ROI generated by the perception of an applicant’s ability to “cross disciplines,” and then actually being able to do it effectively
Teaching effectively, and the ability to avoid teaching badly, requires that a faculty member possesses the ability and the will to engage in continual learning processes that inform and are informed by her own discipline, and, more recently, a broad spectrum of others like the social sciences, marketing and some aspects of computing and information science. Learning to incorporate understandings from disciplines outside your own into your teaching, and placing students in learning situations where they learn to construct rather than merely perform knowledge are being increasingly sought after by academic search committees.
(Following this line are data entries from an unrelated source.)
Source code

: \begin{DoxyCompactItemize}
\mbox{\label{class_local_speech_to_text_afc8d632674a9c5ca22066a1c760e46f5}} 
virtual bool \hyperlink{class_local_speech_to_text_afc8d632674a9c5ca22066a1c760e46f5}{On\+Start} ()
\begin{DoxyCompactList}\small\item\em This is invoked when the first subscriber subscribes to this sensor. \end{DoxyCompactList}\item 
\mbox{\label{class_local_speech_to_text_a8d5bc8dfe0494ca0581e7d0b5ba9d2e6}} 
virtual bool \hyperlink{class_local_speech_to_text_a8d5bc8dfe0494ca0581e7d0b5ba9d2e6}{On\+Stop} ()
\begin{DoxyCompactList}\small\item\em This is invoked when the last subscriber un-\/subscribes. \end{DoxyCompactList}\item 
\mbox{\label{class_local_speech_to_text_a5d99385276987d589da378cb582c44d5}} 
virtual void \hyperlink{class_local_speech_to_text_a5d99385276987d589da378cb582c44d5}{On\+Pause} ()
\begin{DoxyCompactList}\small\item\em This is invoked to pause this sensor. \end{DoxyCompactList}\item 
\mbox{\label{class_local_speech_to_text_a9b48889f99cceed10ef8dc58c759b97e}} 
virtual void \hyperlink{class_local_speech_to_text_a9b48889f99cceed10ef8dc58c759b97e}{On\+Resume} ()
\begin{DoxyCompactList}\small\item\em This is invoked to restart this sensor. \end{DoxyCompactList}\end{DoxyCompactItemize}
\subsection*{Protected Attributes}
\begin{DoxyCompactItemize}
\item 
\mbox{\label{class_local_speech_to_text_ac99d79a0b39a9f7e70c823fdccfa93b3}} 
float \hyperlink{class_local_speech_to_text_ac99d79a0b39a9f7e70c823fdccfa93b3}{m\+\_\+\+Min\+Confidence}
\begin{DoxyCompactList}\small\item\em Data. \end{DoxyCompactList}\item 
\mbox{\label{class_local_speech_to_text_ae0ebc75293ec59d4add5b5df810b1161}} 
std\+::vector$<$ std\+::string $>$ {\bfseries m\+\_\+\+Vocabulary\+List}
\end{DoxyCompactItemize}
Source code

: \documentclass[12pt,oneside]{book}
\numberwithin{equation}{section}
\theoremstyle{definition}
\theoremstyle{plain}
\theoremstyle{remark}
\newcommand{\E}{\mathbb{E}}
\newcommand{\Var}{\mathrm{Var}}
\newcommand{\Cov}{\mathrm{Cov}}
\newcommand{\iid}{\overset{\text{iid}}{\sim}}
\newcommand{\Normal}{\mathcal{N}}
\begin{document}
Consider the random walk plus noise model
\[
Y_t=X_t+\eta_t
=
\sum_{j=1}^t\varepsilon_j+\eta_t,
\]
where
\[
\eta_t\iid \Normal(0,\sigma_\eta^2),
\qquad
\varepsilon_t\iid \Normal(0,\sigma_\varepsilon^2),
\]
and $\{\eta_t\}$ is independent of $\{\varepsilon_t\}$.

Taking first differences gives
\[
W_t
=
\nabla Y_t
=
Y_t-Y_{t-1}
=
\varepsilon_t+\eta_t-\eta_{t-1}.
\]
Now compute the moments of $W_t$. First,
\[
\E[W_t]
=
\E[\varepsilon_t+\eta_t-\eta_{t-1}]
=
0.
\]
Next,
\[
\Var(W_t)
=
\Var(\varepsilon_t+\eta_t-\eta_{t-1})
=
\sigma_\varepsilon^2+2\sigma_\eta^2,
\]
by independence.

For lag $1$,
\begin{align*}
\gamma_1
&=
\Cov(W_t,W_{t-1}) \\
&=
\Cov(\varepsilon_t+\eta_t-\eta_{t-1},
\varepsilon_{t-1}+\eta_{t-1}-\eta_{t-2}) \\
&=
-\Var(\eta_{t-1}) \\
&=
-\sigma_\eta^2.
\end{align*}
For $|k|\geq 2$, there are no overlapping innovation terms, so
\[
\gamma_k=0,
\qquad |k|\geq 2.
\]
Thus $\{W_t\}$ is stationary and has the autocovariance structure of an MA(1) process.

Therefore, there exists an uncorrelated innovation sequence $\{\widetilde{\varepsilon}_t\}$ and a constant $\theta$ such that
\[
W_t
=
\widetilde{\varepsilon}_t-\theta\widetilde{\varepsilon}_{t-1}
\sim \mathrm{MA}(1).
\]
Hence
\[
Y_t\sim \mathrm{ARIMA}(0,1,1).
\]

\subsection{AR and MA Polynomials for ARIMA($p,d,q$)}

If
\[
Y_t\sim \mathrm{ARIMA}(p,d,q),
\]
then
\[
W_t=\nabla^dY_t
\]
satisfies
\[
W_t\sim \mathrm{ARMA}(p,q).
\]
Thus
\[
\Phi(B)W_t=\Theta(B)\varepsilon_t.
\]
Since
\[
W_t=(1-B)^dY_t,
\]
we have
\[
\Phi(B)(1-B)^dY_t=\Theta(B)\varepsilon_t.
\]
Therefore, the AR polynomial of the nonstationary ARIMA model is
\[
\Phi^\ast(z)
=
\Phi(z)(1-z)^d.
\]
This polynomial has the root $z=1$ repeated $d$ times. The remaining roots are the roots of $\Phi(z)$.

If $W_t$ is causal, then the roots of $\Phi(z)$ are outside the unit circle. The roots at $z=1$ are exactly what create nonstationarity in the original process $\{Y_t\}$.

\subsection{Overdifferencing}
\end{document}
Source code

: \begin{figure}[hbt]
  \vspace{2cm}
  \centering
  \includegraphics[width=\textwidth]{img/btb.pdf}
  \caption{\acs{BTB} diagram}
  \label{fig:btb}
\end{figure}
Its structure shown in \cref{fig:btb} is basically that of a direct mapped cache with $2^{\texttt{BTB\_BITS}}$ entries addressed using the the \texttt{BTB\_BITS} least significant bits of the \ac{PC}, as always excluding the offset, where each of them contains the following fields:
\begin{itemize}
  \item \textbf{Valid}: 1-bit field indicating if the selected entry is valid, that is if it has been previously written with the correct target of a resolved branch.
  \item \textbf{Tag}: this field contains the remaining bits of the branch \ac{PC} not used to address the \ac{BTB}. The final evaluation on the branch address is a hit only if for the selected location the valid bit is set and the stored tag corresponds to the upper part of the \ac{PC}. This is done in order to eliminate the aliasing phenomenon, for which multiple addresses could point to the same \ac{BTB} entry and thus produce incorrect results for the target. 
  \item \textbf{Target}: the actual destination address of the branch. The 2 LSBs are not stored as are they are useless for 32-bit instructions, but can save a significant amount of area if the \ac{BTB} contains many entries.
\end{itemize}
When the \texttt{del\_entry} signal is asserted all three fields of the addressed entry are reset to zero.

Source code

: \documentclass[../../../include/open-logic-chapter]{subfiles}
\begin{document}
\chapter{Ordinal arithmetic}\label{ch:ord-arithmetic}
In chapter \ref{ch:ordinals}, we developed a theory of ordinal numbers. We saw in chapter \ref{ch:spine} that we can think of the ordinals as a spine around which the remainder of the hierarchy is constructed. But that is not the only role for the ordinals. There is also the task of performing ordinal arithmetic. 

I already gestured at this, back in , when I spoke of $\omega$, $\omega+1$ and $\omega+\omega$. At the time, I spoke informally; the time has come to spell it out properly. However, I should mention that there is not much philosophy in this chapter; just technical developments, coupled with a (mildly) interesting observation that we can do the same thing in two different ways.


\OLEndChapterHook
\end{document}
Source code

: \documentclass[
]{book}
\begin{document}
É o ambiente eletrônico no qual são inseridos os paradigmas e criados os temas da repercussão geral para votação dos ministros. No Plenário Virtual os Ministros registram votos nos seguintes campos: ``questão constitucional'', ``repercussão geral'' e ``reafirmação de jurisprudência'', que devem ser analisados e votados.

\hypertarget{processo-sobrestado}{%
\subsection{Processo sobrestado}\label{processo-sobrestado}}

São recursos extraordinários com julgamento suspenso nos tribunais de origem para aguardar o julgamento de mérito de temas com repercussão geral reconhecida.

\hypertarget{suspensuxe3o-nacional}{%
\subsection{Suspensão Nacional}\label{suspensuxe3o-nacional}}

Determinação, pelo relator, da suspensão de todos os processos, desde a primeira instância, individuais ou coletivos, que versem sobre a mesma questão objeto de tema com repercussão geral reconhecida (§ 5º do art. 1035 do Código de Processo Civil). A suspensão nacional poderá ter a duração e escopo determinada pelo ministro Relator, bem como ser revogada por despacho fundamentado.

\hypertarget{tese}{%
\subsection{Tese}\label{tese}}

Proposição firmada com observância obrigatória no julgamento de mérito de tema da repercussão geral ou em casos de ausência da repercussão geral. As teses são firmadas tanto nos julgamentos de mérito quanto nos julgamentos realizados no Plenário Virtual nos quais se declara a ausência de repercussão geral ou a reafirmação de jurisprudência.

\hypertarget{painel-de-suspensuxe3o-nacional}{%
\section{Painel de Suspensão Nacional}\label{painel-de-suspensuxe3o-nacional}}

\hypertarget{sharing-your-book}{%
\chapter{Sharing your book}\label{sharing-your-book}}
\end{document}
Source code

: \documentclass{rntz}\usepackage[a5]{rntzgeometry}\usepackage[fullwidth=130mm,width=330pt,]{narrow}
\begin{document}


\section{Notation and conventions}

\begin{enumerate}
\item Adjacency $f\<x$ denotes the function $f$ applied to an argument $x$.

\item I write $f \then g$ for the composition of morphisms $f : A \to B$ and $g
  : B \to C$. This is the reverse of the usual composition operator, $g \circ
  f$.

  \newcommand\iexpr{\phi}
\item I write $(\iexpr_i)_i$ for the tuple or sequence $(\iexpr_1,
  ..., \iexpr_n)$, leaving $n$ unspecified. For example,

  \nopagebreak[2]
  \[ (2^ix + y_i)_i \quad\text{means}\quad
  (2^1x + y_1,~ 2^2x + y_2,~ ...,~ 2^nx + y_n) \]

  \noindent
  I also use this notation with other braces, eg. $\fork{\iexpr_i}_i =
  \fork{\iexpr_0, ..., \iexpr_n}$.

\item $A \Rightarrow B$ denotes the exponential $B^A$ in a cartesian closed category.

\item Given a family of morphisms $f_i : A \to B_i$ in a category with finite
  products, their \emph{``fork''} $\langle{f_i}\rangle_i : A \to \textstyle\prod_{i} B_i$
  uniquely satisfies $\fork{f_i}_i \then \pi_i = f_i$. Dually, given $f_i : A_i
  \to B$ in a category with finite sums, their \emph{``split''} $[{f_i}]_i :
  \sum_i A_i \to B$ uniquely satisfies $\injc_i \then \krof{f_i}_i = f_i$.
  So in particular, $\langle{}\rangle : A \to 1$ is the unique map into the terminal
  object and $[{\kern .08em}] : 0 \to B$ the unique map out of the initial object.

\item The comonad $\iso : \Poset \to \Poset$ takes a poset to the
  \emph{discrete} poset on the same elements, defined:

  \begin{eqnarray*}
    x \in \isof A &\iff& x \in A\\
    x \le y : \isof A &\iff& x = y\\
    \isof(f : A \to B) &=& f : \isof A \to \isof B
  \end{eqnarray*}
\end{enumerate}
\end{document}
This can allow specific departments, and areas within departments, to seek funding derived from projects undertaken by faculty-led teams of students sponsored by public and private sector companies, philanthropic organizations, alumni and alumni groups and community foundations. Bringing funding into your area, department, college or school = ROI generated (at least in part) by you. Applicants for faculty positions who are capable of planning and operating these types of projects stand a much better chance of “making the cut.”
ROI generated by an applicant’s ability to “broadly spread” her knowledge of design across her institution
Faculty members who can teach courses that allow students from their discipline to coalesce with students from other disciplines, and, in so doing, create more broadly informed learning experiences for all of the students involved, also have the potential to increase some aspects of their institutions’ ROIs. This is being fueled by the demand across more institutions of higher learning for people who possess the ability to think as designers think, to analyze the functions of multiple models and prototypes to inform decision-making, to engage in iterative, experientially informed processes, and to invent when innovation fails to improve or ameliorate. People who can teach these skills and understandings to students who graduate and then use them to earn more money and to afford themselves a greater array of life and career opportunities are now becoming more highly valued by institutions of higher learning, and this trend isn’t showing signs of wavering. Designers and other university-level faculty who can work across disciplines also have greater opportunities to seek and secure funding in the contemporary American fiscal landscape to support their creative activity, scholarship and research. If your application materials provide evidence of you having done things like this, or having the potential to do them in the near future, you’ll also bolster your chances of being added to many institution’s short lists for potential hires.